• **ACTIVITY**: All the lines below need to be output exactly, apart from any images.

[Plain-text document sources]
※ ※ ※

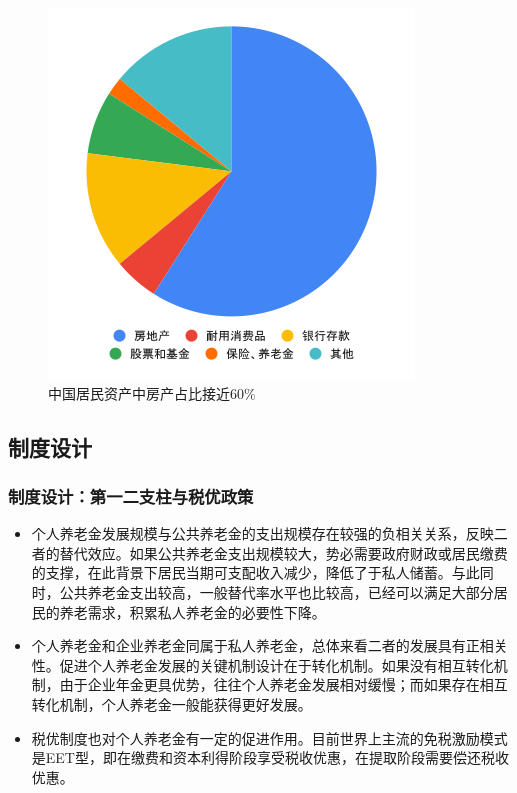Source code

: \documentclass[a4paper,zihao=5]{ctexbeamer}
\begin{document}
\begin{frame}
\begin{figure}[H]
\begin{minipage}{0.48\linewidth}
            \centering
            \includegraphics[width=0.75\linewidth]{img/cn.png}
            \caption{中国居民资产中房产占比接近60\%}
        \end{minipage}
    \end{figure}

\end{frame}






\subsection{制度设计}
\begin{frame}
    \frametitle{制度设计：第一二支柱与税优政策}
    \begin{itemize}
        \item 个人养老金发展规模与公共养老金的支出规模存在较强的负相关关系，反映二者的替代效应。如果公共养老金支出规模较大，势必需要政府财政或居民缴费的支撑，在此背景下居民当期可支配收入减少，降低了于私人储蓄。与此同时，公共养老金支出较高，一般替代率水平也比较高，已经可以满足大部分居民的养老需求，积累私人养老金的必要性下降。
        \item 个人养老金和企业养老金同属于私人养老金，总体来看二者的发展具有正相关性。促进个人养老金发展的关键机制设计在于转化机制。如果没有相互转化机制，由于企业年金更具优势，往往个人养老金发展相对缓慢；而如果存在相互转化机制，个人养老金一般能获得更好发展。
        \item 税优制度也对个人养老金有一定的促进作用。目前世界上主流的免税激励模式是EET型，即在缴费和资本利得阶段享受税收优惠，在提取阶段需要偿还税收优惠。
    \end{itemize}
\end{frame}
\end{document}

※ ※ ※

• **ANSWER BELOW**:
Source code

: \documentclass[a4paper,zihao=5]{ctexbeamer}
\begin{document}
\begin{frame}
\begin{figure}[H]
\begin{minipage}{0.48\linewidth}
            \centering
            \includegraphics[width=0.75\linewidth]{img/cn.png}
            \caption{中国居民资产中房产占比接近60\%}
        \end{minipage}
    \end{figure}

\end{frame}






\subsection{制度设计}
\begin{frame}
    \frametitle{制度设计：第一二支柱与税优政策}
    \begin{itemize}
        \item 个人养老金发展规模与公共养老金的支出规模存在较强的负相关关系，反映二者的替代效应。如果公共养老金支出规模较大，势必需要政府财政或居民缴费的支撑，在此背景下居民当期可支配收入减少，降低了于私人储蓄。与此同时，公共养老金支出较高，一般替代率水平也比较高，已经可以满足大部分居民的养老需求，积累私人养老金的必要性下降。
        \item 个人养老金和企业养老金同属于私人养老金，总体来看二者的发展具有正相关性。促进个人养老金发展的关键机制设计在于转化机制。如果没有相互转化机制，由于企业年金更具优势，往往个人养老金发展相对缓慢；而如果存在相互转化机制，个人养老金一般能获得更好发展。
        \item 税优制度也对个人养老金有一定的促进作用。目前世界上主流的免税激励模式是EET型，即在缴费和资本利得阶段享受税收优惠，在提取阶段需要偿还税收优惠。
    \end{itemize}
\end{frame}
\end{document}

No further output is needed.